> _PROBLEM_: Of the lines listed below, return exactly those that run from the line containing "The special fibre" through the line containing "The condition of", both included.

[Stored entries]
::::::

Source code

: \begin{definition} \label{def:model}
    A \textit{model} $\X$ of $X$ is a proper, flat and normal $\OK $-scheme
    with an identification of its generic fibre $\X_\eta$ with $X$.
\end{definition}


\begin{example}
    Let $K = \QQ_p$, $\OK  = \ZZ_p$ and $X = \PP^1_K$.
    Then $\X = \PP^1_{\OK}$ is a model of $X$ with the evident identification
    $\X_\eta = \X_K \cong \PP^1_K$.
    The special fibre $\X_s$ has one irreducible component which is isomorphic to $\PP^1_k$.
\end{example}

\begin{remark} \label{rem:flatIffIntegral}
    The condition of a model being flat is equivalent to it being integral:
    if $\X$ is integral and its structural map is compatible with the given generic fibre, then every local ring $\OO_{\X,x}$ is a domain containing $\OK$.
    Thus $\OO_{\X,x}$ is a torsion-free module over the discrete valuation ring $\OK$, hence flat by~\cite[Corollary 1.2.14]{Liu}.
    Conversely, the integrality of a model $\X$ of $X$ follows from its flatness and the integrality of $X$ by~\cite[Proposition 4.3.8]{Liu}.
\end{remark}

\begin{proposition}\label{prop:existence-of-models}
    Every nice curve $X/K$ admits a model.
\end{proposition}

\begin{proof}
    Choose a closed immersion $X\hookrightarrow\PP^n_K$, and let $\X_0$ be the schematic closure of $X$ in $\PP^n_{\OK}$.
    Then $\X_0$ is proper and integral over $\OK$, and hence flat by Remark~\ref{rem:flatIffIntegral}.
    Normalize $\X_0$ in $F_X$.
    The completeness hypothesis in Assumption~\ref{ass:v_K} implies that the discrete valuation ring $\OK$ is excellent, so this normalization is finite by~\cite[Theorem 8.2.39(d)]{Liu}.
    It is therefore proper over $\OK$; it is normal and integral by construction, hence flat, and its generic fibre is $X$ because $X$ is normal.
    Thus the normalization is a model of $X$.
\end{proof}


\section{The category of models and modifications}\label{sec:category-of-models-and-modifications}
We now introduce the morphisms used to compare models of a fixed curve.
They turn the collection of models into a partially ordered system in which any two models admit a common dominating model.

::::::

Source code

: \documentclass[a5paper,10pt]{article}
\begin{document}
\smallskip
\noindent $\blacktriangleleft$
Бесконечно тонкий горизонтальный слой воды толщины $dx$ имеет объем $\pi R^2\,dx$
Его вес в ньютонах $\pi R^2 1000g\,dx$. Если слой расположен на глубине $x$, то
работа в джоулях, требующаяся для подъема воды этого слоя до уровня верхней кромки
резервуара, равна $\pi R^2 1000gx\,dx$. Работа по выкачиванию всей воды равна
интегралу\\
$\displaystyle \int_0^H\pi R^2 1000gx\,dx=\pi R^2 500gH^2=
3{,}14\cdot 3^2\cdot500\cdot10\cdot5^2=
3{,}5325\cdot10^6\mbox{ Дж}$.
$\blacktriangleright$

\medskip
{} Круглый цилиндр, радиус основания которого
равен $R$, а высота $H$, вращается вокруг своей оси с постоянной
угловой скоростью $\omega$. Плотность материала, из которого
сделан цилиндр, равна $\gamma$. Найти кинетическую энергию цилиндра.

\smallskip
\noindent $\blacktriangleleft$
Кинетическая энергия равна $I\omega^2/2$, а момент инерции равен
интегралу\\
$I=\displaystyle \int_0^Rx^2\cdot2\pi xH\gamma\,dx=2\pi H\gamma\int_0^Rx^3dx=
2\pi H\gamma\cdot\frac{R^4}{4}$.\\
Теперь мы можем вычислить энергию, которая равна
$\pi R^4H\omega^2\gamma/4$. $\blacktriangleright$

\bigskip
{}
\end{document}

::::::

> _EXERCISE OUTPUT_:
    The special fibre $\X_s$ has one irreducible component which is isomorphic to $\PP^1_k$.
\end{example}

\begin{remark} \label{rem:flatIffIntegral}
    The condition of a model being flat is equivalent to it being integral:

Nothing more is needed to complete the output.